▶ _Requirement_
Beginning with the first line, please repeat the entries exactly and end on the line that contains "a category's products.</span></span>".
* * * * *
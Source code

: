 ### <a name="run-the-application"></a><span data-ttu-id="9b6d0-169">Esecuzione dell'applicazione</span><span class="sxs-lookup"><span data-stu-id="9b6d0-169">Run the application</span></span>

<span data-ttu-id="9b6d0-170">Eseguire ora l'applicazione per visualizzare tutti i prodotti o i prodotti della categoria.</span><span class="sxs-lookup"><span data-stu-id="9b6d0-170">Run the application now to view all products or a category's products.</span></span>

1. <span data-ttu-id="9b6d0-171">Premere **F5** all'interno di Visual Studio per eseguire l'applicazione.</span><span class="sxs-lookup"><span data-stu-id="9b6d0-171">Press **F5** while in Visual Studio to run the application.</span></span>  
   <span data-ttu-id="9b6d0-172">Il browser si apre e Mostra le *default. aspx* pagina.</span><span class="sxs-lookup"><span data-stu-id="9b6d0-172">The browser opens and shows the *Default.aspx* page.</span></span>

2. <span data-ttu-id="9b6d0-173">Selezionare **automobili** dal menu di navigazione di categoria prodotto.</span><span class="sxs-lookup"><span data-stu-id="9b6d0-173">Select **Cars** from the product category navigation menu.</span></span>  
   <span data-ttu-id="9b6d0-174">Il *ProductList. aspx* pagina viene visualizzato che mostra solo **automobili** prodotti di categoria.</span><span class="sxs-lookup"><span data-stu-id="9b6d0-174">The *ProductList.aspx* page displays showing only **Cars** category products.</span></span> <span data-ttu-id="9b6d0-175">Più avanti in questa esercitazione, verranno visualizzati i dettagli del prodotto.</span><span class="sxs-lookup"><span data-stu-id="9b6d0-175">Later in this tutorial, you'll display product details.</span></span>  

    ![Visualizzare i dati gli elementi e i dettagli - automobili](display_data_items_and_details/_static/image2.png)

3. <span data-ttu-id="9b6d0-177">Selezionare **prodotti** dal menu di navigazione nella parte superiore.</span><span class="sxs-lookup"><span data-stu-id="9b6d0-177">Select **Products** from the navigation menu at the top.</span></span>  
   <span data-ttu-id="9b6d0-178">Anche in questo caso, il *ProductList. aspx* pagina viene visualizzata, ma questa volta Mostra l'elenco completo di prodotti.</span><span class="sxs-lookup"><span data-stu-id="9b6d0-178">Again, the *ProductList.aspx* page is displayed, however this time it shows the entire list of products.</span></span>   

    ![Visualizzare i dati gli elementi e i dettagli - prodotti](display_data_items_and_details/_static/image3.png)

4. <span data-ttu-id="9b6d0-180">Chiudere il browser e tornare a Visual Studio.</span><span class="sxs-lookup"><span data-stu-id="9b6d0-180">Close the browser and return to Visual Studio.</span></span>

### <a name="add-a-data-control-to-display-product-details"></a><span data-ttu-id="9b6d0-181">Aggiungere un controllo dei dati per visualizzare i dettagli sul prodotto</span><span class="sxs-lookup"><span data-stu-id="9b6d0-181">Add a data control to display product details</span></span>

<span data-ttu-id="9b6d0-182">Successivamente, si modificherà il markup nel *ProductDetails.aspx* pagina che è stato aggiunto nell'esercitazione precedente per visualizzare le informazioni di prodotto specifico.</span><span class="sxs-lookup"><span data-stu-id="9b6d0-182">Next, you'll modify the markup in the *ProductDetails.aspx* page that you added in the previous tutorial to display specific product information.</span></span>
* * * * *
▶ _Reply to the exercise_
Source code

: ### <a name="run-the-application"></a><span data-ttu-id="9b6d0-169">Esecuzione dell'applicazione</span><span class="sxs-lookup"><span data-stu-id="9b6d0-169">Run the application</span></span>

<span data-ttu-id="9b6d0-170">Eseguire ora l'applicazione per visualizzare tutti i prodotti o i prodotti della categoria.</span><span class="sxs-lookup"><span data-stu-id="9b6d0-170">Run the application now to view all products or a category's products.</span></span>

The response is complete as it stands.